** THE TASK **
Using the data below, return every line that holds the word "into".

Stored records
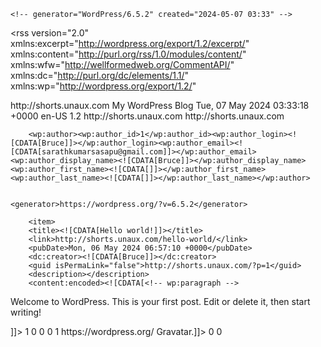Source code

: <?xml version="1.0" encoding="UTF-8" ?>
<!-- This is a WordPress eXtended RSS file generated by WordPress as an export of your site. -->
<!-- It contains information about your site's posts, pages, comments, categories, and other content. -->
<!-- You may use this file to transfer that content from one site to another. -->
<!-- This file is not intended to serve as a complete backup of your site. -->

<!-- To import this information into a WordPress site follow these steps: -->
<!-- 1. Log in to that site as an administrator. -->
<!-- 2. Go to Tools: Import in the WordPress admin panel. -->
<!-- 3. Install the "WordPress" importer from the list. -->
<!-- 4. Activate & Run Importer. -->
<!-- 5. Upload this file using the form provided on that page. -->
<!-- 6. You will first be asked to map the authors in this export file to users -->
<!--    on the site. For each author, you may choose to map to an -->
<!--    existing user on the site or to create a new user. -->
<!-- 7. WordPress will then import each of the posts, pages, comments, categories, etc. -->
<!--    contained in this file into your site. -->

	<!-- generator="WordPress/6.5.2" created="2024-05-07 03:33" -->
<rss version="2.0"
	xmlns:excerpt="http://wordpress.org/export/1.2/excerpt/"
	xmlns:content="http://purl.org/rss/1.0/modules/content/"
	xmlns:wfw="http://wellformedweb.org/CommentAPI/"
	xmlns:dc="http://purl.org/dc/elements/1.1/"
	xmlns:wp="http://wordpress.org/export/1.2/"
>

<channel>
	<title>My Blog</title>
	<link>http://shorts.unaux.com</link>
	<description>My WordPress Blog</description>
	<pubDate>Tue, 07 May 2024 03:33:18 +0000</pubDate>
	<language>en-US</language>
	<wp:wxr_version>1.2</wp:wxr_version>
	<wp:base_site_url>http://shorts.unaux.com</wp:base_site_url>
	<wp:base_blog_url>http://shorts.unaux.com</wp:base_blog_url>

		<wp:author><wp:author_id>1</wp:author_id><wp:author_login><![CDATA[Bruce]]></wp:author_login><wp:author_email><![CDATA[sarathkumarsasapu@gmail.com]]></wp:author_email><wp:author_display_name><![CDATA[Bruce]]></wp:author_display_name><wp:author_first_name><![CDATA[]]></wp:author_first_name><wp:author_last_name><![CDATA[]]></wp:author_last_name></wp:author>

				
	<generator>https://wordpress.org/?v=6.5.2</generator>

		<item>
		<title><![CDATA[Hello world!]]></title>
		<link>http://shorts.unaux.com/hello-world/</link>
		<pubDate>Mon, 06 May 2024 06:57:10 +0000</pubDate>
		<dc:creator><![CDATA[Bruce]]></dc:creator>
		<guid isPermaLink="false">http://shorts.unaux.com/?p=1</guid>
		<description></description>
		<content:encoded><![CDATA[<!-- wp:paragraph -->
<p>Welcome to WordPress. This is your first post. Edit or delete it, then start writing!</p>
<!-- /wp:paragraph -->]]></content:encoded>
		<excerpt:encoded><![CDATA[]]></excerpt:encoded>
		<wp:post_id>1</wp:post_id>
		<wp:post_date><![CDATA[2024-05-06 06:57:10]]></wp:post_date>
		<wp:post_date_gmt><![CDATA[2024-05-06 06:57:10]]></wp:post_date_gmt>
		<wp:post_modified><![CDATA[2024-05-06 06:57:10]]></wp:post_modified>
		<wp:post_modified_gmt><![CDATA[2024-05-06 06:57:10]]></wp:post_modified_gmt>
		<wp:comment_status><![CDATA[open]]></wp:comment_status>
		<wp:ping_status><![CDATA[open]]></wp:ping_status>
		<wp:post_name><![CDATA[hello-world]]></wp:post_name>
		<wp:status><![CDATA[publish]]></wp:status>
		<wp:post_parent>0</wp:post_parent>
		<wp:menu_order>0</wp:menu_order>
		<wp:post_type><![CDATA[post]]></wp:post_type>
		<wp:post_password><![CDATA[]]></wp:post_password>
		<wp:is_sticky>0</wp:is_sticky>
										<category domain="category" nicename="uncategorized"><![CDATA[Uncategorized]]></category>
						<wp:postmeta>
		<wp:meta_key><![CDATA[_uag_page_assets]]></wp:meta_key>
		<wp:meta_value><![CDATA[a:9:{s:3:"css";s:263:".uag-blocks-common-selector{z-index:var(--z-index-desktop) !important}@media (max-width: 976px){.uag-blocks-common-selector{z-index:var(--z-index-tablet) !important}}@media (max-width: 767px){.uag-blocks-common-selector{z-index:var(--z-index-mobile) !important}}
";s:2:"js";s:0:"";s:18:"current_block_list";a:8:{i:0;s:14:"core/paragraph";i:1;s:11:"core/search";i:2;s:10:"core/group";i:3;s:12:"core/heading";i:4;s:17:"core/latest-posts";i:5;s:20:"core/latest-comments";i:6;s:13:"core/archives";i:7;s:15:"core/categories";}s:8:"uag_flag";b:0;s:11:"uag_version";s:10:"1714981216";s:6:"gfonts";a:0:{}s:10:"gfonts_url";s:0:"";s:12:"gfonts_files";a:0:{}s:14:"uag_faq_layout";b:0;}]]></wp:meta_value>
		</wp:postmeta>
							<wp:postmeta>
		<wp:meta_key><![CDATA[_uag_css_file_name]]></wp:meta_key>
		<wp:meta_value><![CDATA[uag-css-1.css]]></wp:meta_value>
		</wp:postmeta>
							<wp:comment>
			<wp:comment_id>1</wp:comment_id>
			<wp:comment_author><![CDATA[A WordPress Commenter]]></wp:comment_author>
			<wp:comment_author_email><![CDATA[wapuu@wordpress.example]]></wp:comment_author_email>
			<wp:comment_author_url>https://wordpress.org/</wp:comment_author_url>
			<wp:comment_author_IP><![CDATA[]]></wp:comment_author_IP>
			<wp:comment_date><![CDATA[2024-05-06 06:57:10]]></wp:comment_date>
			<wp:comment_date_gmt><![CDATA[2024-05-06 06:57:10]]></wp:comment_date_gmt>
			<wp:comment_content><![CDATA[Hi, this is a comment.
To get started with moderating, editing, and deleting comments, please visit the Comments screen in the dashboard.
Commenter avatars come from <a href="https://en.gravatar.com/">Gravatar</a>.]]></wp:comment_content>
			<wp:comment_approved><![CDATA[1]]></wp:comment_approved>
			<wp:comment_type><![CDATA[comment]]></wp:comment_type>
			<wp:comment_parent>0</wp:comment_parent>
			<wp:comment_user_id>0</wp:comment_user_id>
							</wp:comment>
					</item>
				</channel>
</rss>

** ANSWER BELOW **
<!-- To import this information into a WordPress site follow these steps: -->
<!--    contained in this file into your site. -->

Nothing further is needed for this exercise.